INSTRUCTIONS TO FOLLOW ::
Your answer should consist only of the lines below from the one with "The system does" through the one with "The methodology is", copied exactly.

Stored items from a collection
━━━━
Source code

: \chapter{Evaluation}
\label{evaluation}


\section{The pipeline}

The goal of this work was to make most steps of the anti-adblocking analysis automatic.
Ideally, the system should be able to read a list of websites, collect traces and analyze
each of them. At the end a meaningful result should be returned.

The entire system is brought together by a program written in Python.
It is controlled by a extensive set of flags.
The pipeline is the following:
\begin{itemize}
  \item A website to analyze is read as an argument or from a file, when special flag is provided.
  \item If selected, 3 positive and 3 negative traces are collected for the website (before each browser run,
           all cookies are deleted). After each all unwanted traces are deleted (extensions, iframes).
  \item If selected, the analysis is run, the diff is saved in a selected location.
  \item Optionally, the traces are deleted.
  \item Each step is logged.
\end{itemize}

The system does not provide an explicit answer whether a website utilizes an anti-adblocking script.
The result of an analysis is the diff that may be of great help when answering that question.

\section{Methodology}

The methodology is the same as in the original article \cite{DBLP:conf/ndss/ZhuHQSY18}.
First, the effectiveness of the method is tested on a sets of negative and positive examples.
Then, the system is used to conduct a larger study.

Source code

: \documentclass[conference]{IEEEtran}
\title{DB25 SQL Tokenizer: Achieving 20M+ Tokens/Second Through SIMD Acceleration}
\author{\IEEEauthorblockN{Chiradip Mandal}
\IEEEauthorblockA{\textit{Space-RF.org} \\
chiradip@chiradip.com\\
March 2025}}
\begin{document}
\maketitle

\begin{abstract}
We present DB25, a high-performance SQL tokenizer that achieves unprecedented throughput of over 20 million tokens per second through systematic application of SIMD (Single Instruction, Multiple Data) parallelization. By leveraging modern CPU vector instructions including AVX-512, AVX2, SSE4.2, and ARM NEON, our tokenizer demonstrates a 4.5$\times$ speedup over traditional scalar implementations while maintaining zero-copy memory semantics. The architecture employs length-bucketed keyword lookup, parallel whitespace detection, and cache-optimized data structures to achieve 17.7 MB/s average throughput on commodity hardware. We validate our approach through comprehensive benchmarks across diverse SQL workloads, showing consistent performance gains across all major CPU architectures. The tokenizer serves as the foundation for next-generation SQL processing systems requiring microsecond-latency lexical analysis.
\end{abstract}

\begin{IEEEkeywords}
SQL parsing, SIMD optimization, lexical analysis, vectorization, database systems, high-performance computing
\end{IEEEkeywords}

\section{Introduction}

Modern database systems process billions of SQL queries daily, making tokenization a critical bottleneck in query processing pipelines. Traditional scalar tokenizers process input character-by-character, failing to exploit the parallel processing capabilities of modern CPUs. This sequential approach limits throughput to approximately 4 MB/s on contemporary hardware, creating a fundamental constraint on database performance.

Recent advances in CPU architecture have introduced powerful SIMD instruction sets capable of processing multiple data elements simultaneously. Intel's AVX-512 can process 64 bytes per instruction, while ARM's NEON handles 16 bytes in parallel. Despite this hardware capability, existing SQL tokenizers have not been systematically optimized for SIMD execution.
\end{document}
━━━━
SOLUTION TO THIS PROBLEM ::
The system does not provide an explicit answer whether a website utilizes an anti-adblocking script.
The result of an analysis is the diff that may be of great help when answering that question.

\section{Methodology}

The methodology is the same as in the original article \cite{DBLP:conf/ndss/ZhuHQSY18}.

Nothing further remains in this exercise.